#### EXERCISE DIRECTIONS:
The lines needed are those below that contain the word "parte"; copy each one.

───

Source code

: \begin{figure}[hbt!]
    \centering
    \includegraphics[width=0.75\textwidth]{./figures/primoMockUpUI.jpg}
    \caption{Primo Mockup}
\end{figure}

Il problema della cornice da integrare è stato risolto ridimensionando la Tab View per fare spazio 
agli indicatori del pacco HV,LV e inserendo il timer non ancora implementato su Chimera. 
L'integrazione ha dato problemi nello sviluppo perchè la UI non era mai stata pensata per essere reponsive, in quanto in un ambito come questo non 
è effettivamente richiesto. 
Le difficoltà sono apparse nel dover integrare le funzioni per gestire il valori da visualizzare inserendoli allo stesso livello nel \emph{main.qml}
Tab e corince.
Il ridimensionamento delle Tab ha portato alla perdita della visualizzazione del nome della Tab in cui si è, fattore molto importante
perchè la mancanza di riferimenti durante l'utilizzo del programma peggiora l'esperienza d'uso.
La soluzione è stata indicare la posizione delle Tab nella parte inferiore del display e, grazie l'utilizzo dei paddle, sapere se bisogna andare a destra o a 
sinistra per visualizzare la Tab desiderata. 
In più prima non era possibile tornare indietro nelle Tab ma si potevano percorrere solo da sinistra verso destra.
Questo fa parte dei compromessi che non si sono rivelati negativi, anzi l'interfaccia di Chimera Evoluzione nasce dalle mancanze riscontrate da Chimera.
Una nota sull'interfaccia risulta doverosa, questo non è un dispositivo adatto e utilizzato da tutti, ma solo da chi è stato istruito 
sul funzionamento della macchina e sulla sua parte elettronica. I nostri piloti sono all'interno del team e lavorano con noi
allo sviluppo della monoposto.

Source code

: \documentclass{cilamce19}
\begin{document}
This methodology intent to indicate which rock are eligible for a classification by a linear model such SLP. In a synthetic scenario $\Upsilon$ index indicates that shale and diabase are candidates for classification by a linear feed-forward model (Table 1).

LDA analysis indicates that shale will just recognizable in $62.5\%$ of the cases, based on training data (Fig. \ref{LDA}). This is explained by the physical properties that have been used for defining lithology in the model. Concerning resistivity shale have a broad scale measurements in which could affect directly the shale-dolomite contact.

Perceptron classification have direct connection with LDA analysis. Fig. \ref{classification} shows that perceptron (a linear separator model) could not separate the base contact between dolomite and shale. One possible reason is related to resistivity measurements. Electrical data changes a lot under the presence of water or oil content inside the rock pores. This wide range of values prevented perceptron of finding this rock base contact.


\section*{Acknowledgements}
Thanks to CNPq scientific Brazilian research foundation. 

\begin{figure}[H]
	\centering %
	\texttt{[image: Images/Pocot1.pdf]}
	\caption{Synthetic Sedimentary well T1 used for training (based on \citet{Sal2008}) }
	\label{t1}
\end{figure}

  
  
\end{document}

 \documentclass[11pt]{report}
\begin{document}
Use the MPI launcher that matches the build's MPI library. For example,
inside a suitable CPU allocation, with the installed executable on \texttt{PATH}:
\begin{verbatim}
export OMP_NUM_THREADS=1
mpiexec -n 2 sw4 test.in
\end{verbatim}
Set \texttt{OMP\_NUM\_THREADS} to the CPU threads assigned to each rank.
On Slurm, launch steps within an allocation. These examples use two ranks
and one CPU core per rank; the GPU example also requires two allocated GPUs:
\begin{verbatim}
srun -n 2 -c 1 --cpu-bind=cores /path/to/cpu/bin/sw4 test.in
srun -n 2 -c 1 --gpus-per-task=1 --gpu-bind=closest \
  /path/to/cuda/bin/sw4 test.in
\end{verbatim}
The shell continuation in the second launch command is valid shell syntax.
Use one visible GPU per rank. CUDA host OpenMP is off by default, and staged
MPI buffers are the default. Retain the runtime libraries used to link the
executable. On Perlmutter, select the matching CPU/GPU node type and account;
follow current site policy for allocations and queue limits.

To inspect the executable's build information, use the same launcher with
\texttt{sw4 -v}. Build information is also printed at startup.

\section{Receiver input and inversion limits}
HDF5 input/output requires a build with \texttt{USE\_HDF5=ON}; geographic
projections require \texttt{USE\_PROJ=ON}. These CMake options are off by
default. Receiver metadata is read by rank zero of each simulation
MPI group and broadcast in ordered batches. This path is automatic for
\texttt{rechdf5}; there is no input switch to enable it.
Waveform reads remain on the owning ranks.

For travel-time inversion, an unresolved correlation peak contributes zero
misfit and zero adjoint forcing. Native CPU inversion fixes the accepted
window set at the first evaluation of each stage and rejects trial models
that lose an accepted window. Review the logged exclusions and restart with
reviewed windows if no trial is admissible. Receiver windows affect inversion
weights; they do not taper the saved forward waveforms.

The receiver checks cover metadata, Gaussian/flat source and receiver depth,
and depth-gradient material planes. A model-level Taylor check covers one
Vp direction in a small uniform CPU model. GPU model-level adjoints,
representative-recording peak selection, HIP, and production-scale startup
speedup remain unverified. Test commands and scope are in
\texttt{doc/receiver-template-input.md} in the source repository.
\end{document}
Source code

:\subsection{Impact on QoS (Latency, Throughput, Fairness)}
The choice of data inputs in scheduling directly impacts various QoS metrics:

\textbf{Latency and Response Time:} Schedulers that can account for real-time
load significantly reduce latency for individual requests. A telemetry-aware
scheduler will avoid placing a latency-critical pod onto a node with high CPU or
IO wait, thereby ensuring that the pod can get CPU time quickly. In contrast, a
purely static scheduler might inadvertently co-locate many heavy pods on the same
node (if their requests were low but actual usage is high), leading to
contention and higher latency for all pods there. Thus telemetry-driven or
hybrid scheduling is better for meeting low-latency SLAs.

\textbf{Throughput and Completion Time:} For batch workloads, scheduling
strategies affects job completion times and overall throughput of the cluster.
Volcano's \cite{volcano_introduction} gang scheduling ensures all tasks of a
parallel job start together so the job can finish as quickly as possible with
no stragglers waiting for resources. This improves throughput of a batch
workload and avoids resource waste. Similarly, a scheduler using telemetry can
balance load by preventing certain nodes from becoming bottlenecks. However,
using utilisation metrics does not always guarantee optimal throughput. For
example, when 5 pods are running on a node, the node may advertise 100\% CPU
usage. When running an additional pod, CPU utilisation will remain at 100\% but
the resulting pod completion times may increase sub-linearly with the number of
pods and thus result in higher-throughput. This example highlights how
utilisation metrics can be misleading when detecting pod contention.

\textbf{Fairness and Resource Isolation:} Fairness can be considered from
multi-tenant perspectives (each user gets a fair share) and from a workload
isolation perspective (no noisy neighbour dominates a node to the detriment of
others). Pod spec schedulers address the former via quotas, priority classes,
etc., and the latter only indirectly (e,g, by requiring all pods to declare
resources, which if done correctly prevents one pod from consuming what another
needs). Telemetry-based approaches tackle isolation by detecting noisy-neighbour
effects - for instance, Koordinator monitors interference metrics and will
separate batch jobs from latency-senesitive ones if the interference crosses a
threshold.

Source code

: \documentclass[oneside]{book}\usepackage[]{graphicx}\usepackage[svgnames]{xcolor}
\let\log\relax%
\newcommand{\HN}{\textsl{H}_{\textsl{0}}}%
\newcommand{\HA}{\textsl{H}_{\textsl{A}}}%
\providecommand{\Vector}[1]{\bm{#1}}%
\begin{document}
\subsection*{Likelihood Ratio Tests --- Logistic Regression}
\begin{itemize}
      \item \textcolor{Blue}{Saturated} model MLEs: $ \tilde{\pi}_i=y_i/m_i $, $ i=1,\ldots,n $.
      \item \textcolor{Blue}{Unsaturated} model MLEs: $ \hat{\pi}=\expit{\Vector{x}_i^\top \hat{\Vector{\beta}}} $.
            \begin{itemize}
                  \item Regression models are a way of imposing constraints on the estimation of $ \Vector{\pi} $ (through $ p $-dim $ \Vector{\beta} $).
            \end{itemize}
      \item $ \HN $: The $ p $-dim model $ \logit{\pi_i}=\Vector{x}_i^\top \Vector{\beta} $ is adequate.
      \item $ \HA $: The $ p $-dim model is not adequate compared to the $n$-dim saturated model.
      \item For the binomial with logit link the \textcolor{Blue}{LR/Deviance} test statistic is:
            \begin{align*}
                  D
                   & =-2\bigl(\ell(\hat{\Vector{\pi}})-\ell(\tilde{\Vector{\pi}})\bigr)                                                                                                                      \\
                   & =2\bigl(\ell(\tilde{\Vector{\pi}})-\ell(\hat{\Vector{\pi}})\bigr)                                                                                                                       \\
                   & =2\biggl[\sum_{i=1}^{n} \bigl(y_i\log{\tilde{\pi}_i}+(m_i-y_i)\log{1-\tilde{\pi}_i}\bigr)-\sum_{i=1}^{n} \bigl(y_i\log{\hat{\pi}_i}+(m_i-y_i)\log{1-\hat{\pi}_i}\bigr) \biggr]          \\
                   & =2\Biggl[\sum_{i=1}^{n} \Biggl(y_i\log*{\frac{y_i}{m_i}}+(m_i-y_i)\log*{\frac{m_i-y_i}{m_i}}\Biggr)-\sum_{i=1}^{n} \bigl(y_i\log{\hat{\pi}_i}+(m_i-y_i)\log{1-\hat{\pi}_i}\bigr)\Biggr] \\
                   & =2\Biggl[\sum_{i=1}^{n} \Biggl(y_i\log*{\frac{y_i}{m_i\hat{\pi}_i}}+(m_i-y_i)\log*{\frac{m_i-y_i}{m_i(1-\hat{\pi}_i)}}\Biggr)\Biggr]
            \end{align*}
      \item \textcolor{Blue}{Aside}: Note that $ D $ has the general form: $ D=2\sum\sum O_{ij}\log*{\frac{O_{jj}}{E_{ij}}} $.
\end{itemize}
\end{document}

───

#### ANSWER BOX:
La soluzione è stata indicare la posizione delle Tab nella parte inferiore del display e, grazie l'utilizzo dei paddle, sapere se bisogna andare a destra o a 
Questo fa parte dei compromessi che non si sono rivelati negativi, anzi l'interfaccia di Chimera Evoluzione nasce dalle mancanze riscontrate da Chimera.
sul funzionamento della macchina e sulla sua parte elettronica. I nostri piloti sono all'interno del team e lavorano con noi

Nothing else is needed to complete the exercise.